■ WHAT IS BEING ASKED:
Count each line below that has the word "synchronized" in it, and give only the total.

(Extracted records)
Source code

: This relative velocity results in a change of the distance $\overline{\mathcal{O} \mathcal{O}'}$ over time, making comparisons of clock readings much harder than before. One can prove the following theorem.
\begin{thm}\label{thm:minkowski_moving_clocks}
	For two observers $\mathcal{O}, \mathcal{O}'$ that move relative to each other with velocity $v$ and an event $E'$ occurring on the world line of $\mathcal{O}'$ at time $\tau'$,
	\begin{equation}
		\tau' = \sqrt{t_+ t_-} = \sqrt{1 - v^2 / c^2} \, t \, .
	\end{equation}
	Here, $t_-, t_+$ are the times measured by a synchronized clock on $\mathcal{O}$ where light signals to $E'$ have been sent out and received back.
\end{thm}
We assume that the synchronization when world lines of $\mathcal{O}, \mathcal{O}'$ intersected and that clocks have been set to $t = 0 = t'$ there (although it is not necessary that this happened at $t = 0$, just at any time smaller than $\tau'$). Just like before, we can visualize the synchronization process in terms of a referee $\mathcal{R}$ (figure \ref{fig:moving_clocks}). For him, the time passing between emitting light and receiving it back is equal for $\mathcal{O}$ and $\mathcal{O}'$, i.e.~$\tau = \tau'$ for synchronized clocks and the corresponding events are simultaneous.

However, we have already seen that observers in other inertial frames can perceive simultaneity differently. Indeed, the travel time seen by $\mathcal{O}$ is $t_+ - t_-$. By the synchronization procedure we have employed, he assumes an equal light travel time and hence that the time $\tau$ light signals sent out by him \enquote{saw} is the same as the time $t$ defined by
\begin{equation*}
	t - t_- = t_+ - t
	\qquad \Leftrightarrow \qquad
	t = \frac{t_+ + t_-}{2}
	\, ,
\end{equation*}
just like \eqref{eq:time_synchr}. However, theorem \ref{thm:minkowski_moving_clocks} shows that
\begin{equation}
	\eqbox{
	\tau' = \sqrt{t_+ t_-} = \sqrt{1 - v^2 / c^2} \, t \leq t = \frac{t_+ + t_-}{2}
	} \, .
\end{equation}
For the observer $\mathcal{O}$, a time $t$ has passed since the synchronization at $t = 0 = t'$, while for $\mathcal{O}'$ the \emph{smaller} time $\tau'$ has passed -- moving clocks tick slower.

■ RESULT:
2